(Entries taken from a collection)
┌──
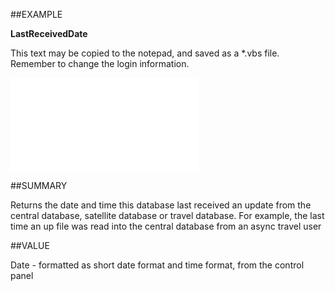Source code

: 
##EXAMPLE

**LastReceivedDate**

This text may be copied to the notepad, and saved as a *.vbs file. Remember to change the login information.

![](..\..\Examples\vbs\SOTravelInfo.LastReceivedDate.vbs.txt)


##SUMMARY

Returns the date and time this database last received an update from the central database, satellite database or travel database. For example, the last time an up file was read into the central database from an async travel user


##VALUE

Date - formatted as short date format and time format, from the control panel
└──
◆ **Problem**:
Lines that contain "LastReceivedDate" are the result; find them in the entries above and copy each one.

◆ **Answer below**:
**LastReceivedDate**
![](..\..\Examples\vbs\SOTravelInfo.LastReceivedDate.vbs.txt)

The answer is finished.